* **DATA RECORDS**
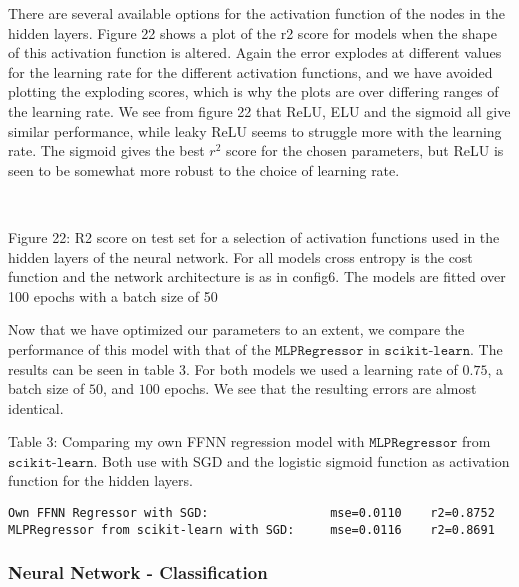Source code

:\documentclass[11pt]{article}
\begin{document}
There are several available options for the activation function of the
nodes in the hidden layers. Figure 22 shows a plot of the r2 score for
models when the shape of this activation function is altered. Again the
error explodes at different values for the learning rate for the
different activation functions, and we have avoided plotting the
exploding scores, which is why the plots are over differing ranges of
the learning rate. We see from figure 22 that ReLU, ELU and the sigmoid
all give similar performance, while leaky ReLU seems to struggle more
with the learning rate. The sigmoid gives the best \(r^2\) score for the
chosen parameters, but ReLU is seen to be somewhat more robust to the
choice of learning rate.

    \begin{center}
    \end{center}
    { \hspace*{\fill} \\}
    
    Figure 22: R2 score on test set for a selection of activation functions
used in the hidden layers of the neural network. For all models cross
entropy is the cost function and the network architecture is as in
config6. The models are fitted over 100 epochs with a batch size of 50

    Now that we have optimized our parameters to an extent, we compare the
performance of this model with that of the \(\texttt{MLPRegressor}\) in
\(\texttt{scikit-learn}\). The results can be seen in table 3. For both
models we used a learning rate of \(0.75\), a batch size of \(50\), and
\(100\) epochs. We see that the resulting errors are almost identical.

    Table 3: Comparing my own FFNN regression model with
\(\texttt{MLPRegressor}\) from \(\texttt{scikit-learn}\). Both use with
SGD and the logistic sigmoid function as activation function for the
hidden layers.


    \begin{Verbatim}[commandchars=\\\{\}]
Own FFNN Regressor with SGD:                 mse=0.0110    r2=0.8752
MLPRegressor from scikit-learn with SGD:     mse=0.0116    r2=0.8691
    \end{Verbatim}

    \hypertarget{neural-network---classification}{%
\subsubsection{Neural Network -
Classification}\label{neural-network---classification}}
\end{document}
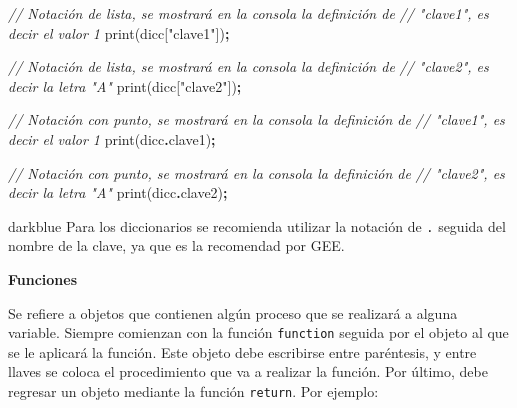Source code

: \documentclass[
  12pt,
  letterpaper,
  twoside]{book}
\newenvironment{Shaded}{\begin{snugshade}}{\end{snugshade}}
\newcommand{\AttributeTok}[1]{\textcolor[rgb]{0.77,0.63,0.00}{#1}}
\newcommand{\CommentTok}[1]{\textcolor[rgb]{0.56,0.35,0.01}{\textit{#1}}}
\newcommand{\FunctionTok}[1]{\textcolor[rgb]{0.00,0.00,0.00}{#1}}
\newcommand{\NormalTok}[1]{#1}
\newcommand{\OperatorTok}[1]{\textcolor[rgb]{0.81,0.36,0.00}{\textbf{#1}}}
\newcommand{\StringTok}[1]{\textcolor[rgb]{0.31,0.60,0.02}{#1}}
\begin{document}
\begin{Shaded}
\begin{Highlighting}[]
\CommentTok{// Notación de lista, se mostrará en la consola la definición de }
\CommentTok{// "clave1", es decir el valor 1 }
\FunctionTok{print}\NormalTok{(dicc[}\StringTok{"clave1"}\NormalTok{])}\OperatorTok{;} 

\CommentTok{// Notación de lista, se mostrará en la consola la definición de }
\CommentTok{// "clave2", es decir la letra "A"}
\FunctionTok{print}\NormalTok{(dicc[}\StringTok{"clave2"}\NormalTok{])}\OperatorTok{;}  

\CommentTok{// Notación con punto, se mostrará en la consola la definición de }
\CommentTok{// "clave1", es decir el valor 1 }
\FunctionTok{print}\NormalTok{(dicc}\OperatorTok{.}\AttributeTok{clave1}\NormalTok{)}\OperatorTok{;}  

\CommentTok{// Notación con punto, se mostrará en la consola la definición de }
\CommentTok{// "clave2", es decir la letra "A"}
\FunctionTok{print}\NormalTok{(dicc}\OperatorTok{.}\AttributeTok{clave2}\NormalTok{)}\OperatorTok{;}  
\end{Highlighting}
\end{Shaded}

\begin{bluebox2}

\begin{awesomeblock}{5pt}{\faLightbulb}{darkblue}
Para los diccionarios se recomienda utilizar la notación de \texttt{.} seguida del nombre de la clave, ya que es la recomendad por GEE.

\end{awesomeblock}

\end{bluebox2}

\textbf{Funciones}

Se refiere a objetos que contienen algún proceso que se realizará a alguna variable. Siempre comienzan con la función \texttt{function} seguida por el objeto al que se le aplicará la función. Este objeto debe escribirse entre paréntesis, y entre llaves se coloca el procedimiento que va a realizar la función. Por último, debe regresar un objeto mediante la función \texttt{return}. Por ejemplo:
\end{document}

* **ABOUT THIS TASK**
Each line from the beginning of the entries up to and including the one containing "different activation functions, and" must be restated exactly. Pictures are to be left out.

* **YOUR RESPONSE**
Source code

:\documentclass[11pt]{article}
\begin{document}
There are several available options for the activation function of the
nodes in the hidden layers. Figure 22 shows a plot of the r2 score for
models when the shape of this activation function is altered. Again the
error explodes at different values for the learning rate for the
different activation functions, and we have avoided plotting the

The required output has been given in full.